(Plain-text document sources)
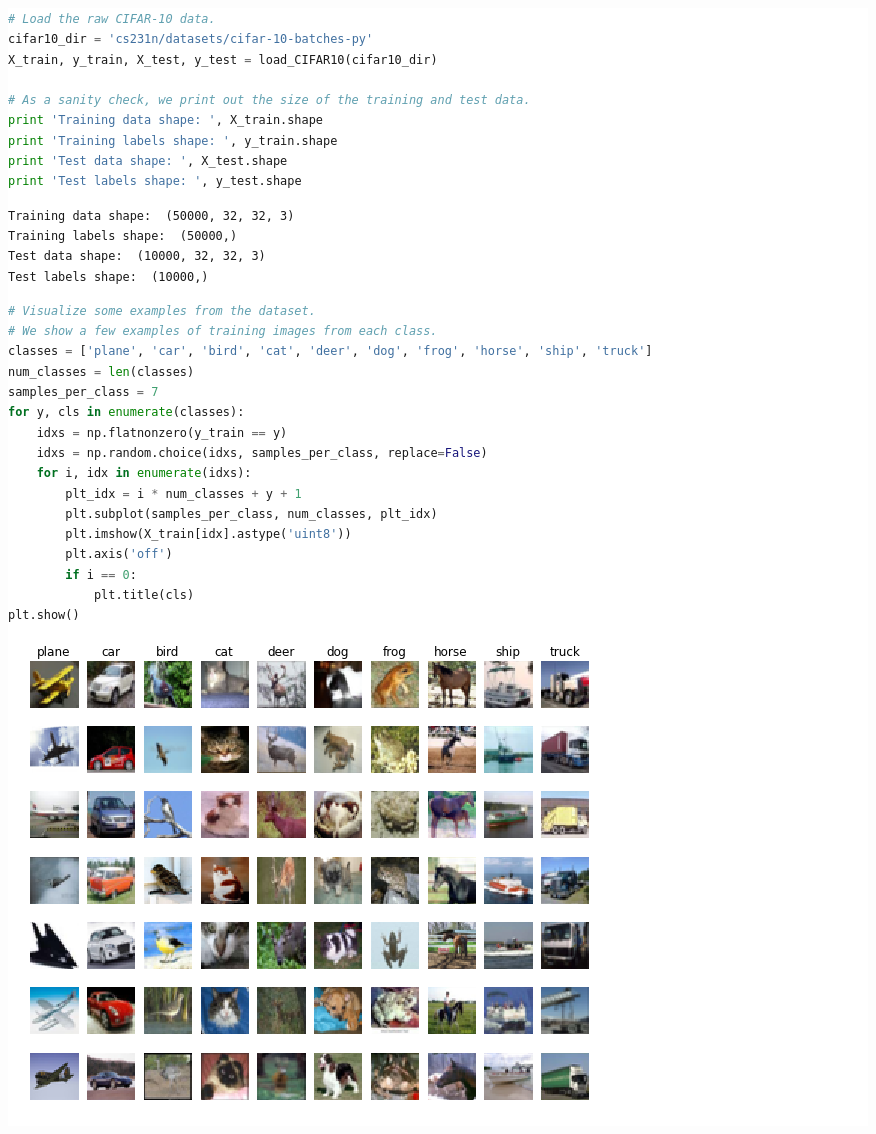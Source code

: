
 ```python
# Load the raw CIFAR-10 data.
cifar10_dir = 'cs231n/datasets/cifar-10-batches-py'
X_train, y_train, X_test, y_test = load_CIFAR10(cifar10_dir)

# As a sanity check, we print out the size of the training and test data.
print 'Training data shape: ', X_train.shape
print 'Training labels shape: ', y_train.shape
print 'Test data shape: ', X_test.shape
print 'Test labels shape: ', y_test.shape
```

    Training data shape:  (50000, 32, 32, 3)
    Training labels shape:  (50000,)
    Test data shape:  (10000, 32, 32, 3)
    Test labels shape:  (10000,)



```python
# Visualize some examples from the dataset.
# We show a few examples of training images from each class.
classes = ['plane', 'car', 'bird', 'cat', 'deer', 'dog', 'frog', 'horse', 'ship', 'truck']
num_classes = len(classes)
samples_per_class = 7
for y, cls in enumerate(classes):
    idxs = np.flatnonzero(y_train == y)
    idxs = np.random.choice(idxs, samples_per_class, replace=False)
    for i, idx in enumerate(idxs):
        plt_idx = i * num_classes + y + 1
        plt.subplot(samples_per_class, num_classes, plt_idx)
        plt.imshow(X_train[idx].astype('uint8'))
        plt.axis('off')
        if i == 0:
            plt.title(cls)
plt.show()
```


<div class='fig figcenter fighighlight'>
  <img src='/images/knn-image0.png'>
</div>
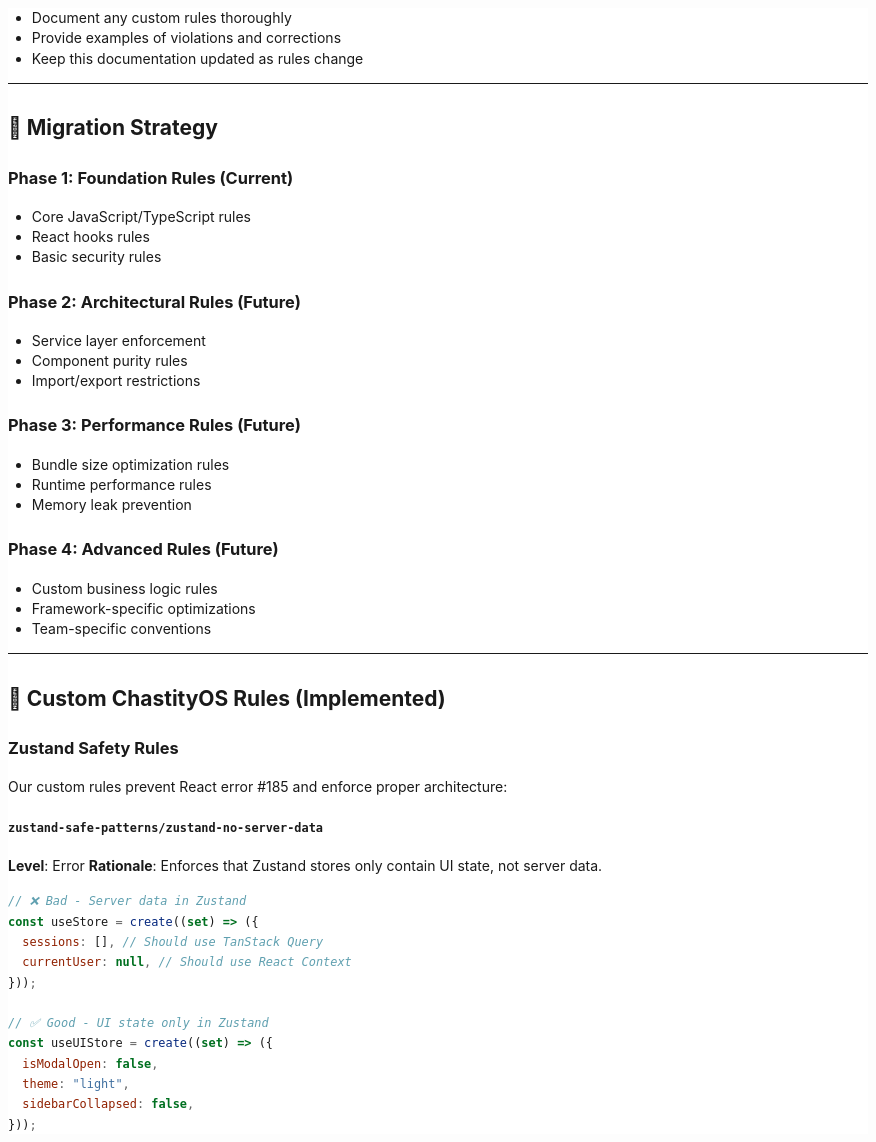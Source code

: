 - Document any custom rules thoroughly
- Provide examples of violations and corrections
- Keep this documentation updated as rules change

---

## 🔄 Migration Strategy

### Phase 1: Foundation Rules (Current)

- Core JavaScript/TypeScript rules
- React hooks rules
- Basic security rules

### Phase 2: Architectural Rules (Future)

- Service layer enforcement
- Component purity rules
- Import/export restrictions

### Phase 3: Performance Rules (Future)

- Bundle size optimization rules
- Runtime performance rules
- Memory leak prevention

### Phase 4: Advanced Rules (Future)

- Custom business logic rules
- Framework-specific optimizations
- Team-specific conventions

---

## 🎯 Custom ChastityOS Rules (Implemented)

### Zustand Safety Rules

Our custom rules prevent React error #185 and enforce proper architecture:

#### `zustand-safe-patterns/zustand-no-server-data`

**Level**: Error
**Rationale**: Enforces that Zustand stores only contain UI state, not server data.

```javascript
// ❌ Bad - Server data in Zustand
const useStore = create((set) => ({
  sessions: [], // Should use TanStack Query
  currentUser: null, // Should use React Context
}));

// ✅ Good - UI state only in Zustand
const useUIStore = create((set) => ({
  isModalOpen: false,
  theme: "light",
  sidebarCollapsed: false,
}));
```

**EXERCISE:** The entries above should be retyped exactly, minus any pictures.

**SOLUTION:**
Source code

:
 ```python
# Load the raw CIFAR-10 data.
cifar10_dir = 'cs231n/datasets/cifar-10-batches-py'
X_train, y_train, X_test, y_test = load_CIFAR10(cifar10_dir)

# As a sanity check, we print out the size of the training and test data.
print 'Training data shape: ', X_train.shape
print 'Training labels shape: ', y_train.shape
print 'Test data shape: ', X_test.shape
print 'Test labels shape: ', y_test.shape
```

    Training data shape:  (50000, 32, 32, 3)
    Training labels shape:  (50000,)
    Test data shape:  (10000, 32, 32, 3)
    Test labels shape:  (10000,)



```python
# Visualize some examples from the dataset.
# We show a few examples of training images from each class.
classes = ['plane', 'car', 'bird', 'cat', 'deer', 'dog', 'frog', 'horse', 'ship', 'truck']
num_classes = len(classes)
samples_per_class = 7
for y, cls in enumerate(classes):
    idxs = np.flatnonzero(y_train == y)
    idxs = np.random.choice(idxs, samples_per_class, replace=False)
    for i, idx in enumerate(idxs):
        plt_idx = i * num_classes + y + 1
        plt.subplot(samples_per_class, num_classes, plt_idx)
        plt.imshow(X_train[idx].astype('uint8'))
        plt.axis('off')
        if i == 0:
            plt.title(cls)
plt.show()
```


<div class='fig figcenter fighighlight'>
  <img src='/images/knn-image0.png'>
</div>
Source code

: - Document any custom rules thoroughly
- Provide examples of violations and corrections
- Keep this documentation updated as rules change

---

## 🔄 Migration Strategy

### Phase 1: Foundation Rules (Current)

- Core JavaScript/TypeScript rules
- React hooks rules
- Basic security rules

### Phase 2: Architectural Rules (Future)

- Service layer enforcement
- Component purity rules
- Import/export restrictions

### Phase 3: Performance Rules (Future)

- Bundle size optimization rules
- Runtime performance rules
- Memory leak prevention

### Phase 4: Advanced Rules (Future)

- Custom business logic rules
- Framework-specific optimizations
- Team-specific conventions

---

## 🎯 Custom ChastityOS Rules (Implemented)

### Zustand Safety Rules

Our custom rules prevent React error #185 and enforce proper architecture:

#### `zustand-safe-patterns/zustand-no-server-data`

**Level**: Error
**Rationale**: Enforces that Zustand stores only contain UI state, not server data.

```javascript
// ❌ Bad - Server data in Zustand
const useStore = create((set) => ({
  sessions: [], // Should use TanStack Query
  currentUser: null, // Should use React Context
}));

// ✅ Good - UI state only in Zustand
const useUIStore = create((set) => ({
  isModalOpen: false,
  theme: "light",
  sidebarCollapsed: false,
}));
```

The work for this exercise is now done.